EXERCISE OBJECTIVE: Read through the listing and copy every line that contains the word "Requires".

____

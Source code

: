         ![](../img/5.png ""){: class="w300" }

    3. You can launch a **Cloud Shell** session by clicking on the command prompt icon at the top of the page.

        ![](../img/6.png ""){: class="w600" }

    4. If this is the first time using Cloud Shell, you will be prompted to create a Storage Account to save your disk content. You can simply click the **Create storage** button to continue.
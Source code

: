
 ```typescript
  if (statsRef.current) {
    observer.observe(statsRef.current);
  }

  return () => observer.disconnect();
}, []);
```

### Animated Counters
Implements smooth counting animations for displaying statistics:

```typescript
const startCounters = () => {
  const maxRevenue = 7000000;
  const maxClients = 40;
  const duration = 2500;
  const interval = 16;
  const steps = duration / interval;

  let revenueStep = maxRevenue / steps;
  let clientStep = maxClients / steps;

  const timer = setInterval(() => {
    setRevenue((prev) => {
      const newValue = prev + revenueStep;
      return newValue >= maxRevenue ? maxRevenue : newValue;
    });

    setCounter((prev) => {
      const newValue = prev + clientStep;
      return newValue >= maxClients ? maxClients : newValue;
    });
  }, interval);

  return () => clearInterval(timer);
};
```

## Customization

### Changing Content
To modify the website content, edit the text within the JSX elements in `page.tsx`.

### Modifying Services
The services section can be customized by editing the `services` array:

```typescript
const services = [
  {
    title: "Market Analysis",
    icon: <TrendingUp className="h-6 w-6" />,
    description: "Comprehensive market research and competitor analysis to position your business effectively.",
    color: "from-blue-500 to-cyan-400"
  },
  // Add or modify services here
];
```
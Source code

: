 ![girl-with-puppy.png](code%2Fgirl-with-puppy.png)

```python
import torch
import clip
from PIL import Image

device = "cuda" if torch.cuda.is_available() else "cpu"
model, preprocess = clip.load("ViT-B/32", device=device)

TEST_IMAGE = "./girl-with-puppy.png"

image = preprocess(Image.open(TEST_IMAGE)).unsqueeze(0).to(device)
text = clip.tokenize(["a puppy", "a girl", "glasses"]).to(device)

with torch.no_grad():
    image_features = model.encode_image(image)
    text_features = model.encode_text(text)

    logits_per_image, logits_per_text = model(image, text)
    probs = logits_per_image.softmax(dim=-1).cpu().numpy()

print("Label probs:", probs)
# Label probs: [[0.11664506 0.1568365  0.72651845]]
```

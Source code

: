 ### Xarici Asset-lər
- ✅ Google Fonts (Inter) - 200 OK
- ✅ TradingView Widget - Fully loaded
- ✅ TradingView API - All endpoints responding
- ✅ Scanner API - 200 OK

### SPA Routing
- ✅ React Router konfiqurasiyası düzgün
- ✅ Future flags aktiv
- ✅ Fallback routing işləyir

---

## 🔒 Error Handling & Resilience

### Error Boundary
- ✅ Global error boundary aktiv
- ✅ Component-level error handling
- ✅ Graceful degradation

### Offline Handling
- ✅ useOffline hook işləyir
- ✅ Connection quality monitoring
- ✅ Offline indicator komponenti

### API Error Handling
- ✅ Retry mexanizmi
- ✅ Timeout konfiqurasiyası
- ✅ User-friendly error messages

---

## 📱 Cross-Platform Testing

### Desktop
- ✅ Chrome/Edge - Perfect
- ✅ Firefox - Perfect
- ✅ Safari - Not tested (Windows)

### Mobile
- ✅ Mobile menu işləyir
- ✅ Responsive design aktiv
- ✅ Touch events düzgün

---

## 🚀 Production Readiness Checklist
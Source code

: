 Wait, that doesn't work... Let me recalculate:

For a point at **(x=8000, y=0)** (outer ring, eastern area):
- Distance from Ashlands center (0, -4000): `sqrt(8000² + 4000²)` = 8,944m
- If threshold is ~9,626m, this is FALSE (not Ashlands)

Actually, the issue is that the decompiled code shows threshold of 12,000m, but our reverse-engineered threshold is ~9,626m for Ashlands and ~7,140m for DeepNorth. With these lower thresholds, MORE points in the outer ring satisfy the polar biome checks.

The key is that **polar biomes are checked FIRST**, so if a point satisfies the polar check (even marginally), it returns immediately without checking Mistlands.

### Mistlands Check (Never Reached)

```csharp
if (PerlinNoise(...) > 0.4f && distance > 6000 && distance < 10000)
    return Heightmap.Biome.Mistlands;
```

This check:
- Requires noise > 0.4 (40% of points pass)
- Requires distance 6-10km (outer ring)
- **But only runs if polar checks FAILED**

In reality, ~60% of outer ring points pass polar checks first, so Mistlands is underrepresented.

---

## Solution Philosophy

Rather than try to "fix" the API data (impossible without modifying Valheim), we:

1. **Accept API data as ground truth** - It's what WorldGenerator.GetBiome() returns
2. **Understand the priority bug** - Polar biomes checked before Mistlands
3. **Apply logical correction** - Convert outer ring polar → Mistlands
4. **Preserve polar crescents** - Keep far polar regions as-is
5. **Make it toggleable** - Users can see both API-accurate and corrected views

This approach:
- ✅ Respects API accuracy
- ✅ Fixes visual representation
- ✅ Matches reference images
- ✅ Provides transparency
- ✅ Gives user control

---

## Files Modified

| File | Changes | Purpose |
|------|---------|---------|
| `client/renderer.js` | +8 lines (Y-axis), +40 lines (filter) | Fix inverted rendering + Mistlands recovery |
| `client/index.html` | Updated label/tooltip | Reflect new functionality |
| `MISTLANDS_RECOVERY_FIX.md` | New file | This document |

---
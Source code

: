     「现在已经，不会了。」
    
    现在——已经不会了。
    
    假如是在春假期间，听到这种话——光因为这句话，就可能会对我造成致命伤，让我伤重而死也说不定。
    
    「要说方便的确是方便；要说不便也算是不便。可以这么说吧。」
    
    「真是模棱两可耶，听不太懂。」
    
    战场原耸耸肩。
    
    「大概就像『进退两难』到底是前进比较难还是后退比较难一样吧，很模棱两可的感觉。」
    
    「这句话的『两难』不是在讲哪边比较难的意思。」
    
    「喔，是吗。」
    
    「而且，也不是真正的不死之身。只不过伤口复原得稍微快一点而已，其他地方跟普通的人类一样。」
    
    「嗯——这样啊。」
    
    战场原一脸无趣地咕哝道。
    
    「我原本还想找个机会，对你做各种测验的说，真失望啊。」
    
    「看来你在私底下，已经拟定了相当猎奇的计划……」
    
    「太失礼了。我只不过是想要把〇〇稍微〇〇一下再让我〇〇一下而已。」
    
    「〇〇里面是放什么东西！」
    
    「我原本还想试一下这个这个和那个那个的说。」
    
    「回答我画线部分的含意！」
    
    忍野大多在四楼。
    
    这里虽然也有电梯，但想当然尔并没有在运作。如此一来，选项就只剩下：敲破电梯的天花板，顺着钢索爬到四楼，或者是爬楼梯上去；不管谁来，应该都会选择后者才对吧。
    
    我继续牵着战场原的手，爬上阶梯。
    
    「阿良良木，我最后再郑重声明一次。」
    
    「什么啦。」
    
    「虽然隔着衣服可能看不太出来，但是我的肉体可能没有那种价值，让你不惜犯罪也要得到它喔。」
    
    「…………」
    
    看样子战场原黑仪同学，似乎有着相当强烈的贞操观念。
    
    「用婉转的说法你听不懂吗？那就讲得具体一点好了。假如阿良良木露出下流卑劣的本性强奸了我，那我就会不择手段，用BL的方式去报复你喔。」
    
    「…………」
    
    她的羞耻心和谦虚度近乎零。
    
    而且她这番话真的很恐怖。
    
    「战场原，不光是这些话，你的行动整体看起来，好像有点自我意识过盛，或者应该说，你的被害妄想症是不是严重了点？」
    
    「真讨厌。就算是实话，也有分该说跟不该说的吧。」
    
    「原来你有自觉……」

____

SOLUTION FOR THIS EXERCISE:
- Requires noise > 0.4 (40% of points pass)
- Requires distance 6-10km (outer ring)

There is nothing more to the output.